▶ **Items listed in a dataset**:

# # # #

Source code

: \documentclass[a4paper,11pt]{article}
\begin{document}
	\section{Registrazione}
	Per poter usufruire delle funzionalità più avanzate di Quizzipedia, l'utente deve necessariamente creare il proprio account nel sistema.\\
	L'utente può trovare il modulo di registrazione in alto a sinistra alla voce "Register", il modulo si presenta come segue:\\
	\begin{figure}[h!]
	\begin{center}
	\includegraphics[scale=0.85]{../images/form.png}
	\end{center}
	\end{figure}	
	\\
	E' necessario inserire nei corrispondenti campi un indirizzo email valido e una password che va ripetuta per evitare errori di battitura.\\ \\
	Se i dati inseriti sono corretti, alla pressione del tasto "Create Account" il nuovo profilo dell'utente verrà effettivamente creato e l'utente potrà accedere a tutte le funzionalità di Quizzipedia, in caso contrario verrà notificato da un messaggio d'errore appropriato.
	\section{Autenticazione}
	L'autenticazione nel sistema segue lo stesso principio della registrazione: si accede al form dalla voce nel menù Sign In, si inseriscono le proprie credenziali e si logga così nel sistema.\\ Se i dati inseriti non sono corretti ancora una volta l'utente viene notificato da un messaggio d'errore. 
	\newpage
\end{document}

# # # #

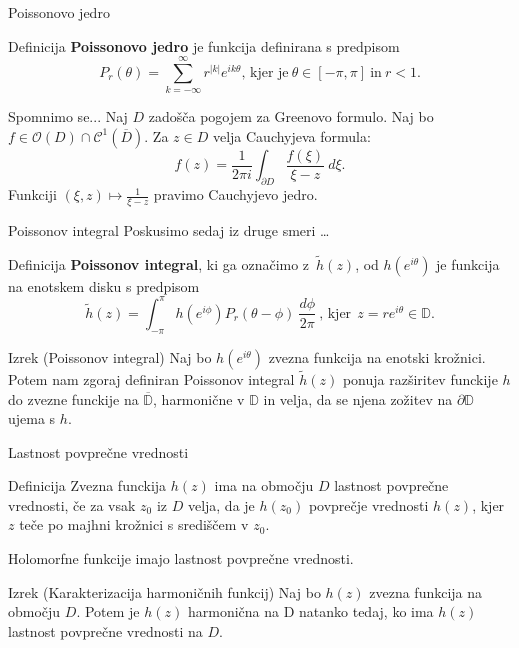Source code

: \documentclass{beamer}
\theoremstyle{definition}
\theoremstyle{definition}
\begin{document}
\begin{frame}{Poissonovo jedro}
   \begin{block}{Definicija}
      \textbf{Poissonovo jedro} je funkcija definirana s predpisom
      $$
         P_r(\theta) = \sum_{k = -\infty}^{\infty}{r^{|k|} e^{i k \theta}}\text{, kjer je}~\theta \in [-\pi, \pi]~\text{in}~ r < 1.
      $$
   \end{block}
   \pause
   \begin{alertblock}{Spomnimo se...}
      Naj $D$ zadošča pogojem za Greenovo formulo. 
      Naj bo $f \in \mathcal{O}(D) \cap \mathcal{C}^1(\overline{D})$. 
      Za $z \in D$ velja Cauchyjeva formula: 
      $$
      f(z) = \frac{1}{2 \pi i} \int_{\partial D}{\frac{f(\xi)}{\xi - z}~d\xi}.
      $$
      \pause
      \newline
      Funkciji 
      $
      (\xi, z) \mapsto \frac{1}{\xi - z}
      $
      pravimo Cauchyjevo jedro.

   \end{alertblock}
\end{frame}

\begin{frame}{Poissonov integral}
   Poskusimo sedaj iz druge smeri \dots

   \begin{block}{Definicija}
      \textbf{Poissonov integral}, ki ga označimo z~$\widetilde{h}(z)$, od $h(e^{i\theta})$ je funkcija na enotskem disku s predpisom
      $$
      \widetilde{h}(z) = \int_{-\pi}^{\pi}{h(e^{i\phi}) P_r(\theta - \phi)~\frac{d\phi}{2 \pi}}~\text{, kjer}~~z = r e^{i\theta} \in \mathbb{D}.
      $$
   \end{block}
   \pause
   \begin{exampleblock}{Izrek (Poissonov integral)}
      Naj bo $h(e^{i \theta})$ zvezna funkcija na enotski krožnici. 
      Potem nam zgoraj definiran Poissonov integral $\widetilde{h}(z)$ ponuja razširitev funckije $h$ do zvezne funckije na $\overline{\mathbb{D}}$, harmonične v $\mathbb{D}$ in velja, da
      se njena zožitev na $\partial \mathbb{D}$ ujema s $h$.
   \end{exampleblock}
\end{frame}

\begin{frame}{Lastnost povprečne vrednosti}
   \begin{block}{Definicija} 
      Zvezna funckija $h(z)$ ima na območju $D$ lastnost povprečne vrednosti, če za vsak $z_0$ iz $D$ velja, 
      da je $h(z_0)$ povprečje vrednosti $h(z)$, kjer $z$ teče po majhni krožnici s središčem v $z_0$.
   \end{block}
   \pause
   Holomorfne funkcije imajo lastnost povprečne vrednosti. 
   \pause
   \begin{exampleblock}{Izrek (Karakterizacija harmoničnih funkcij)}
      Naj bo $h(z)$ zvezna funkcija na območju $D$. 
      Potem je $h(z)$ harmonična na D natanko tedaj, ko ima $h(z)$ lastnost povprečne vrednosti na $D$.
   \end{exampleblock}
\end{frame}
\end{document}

# # # #

▶ **INSTRUCTIONS TO FOLLOW**: The lines to show are those in the data above that include "Potem".

▶ **EXPECTED ANSWER**:
      Potem nam zgoraj definiran Poissonov integral $\widetilde{h}(z)$ ponuja razširitev funckije $h$ do zvezne funckije na $\overline{\mathbb{D}}$, harmonične v $\mathbb{D}$ in velja, da
      Potem je $h(z)$ harmonična na D natanko tedaj, ko ima $h(z)$ lastnost povprečne vrednosti na $D$.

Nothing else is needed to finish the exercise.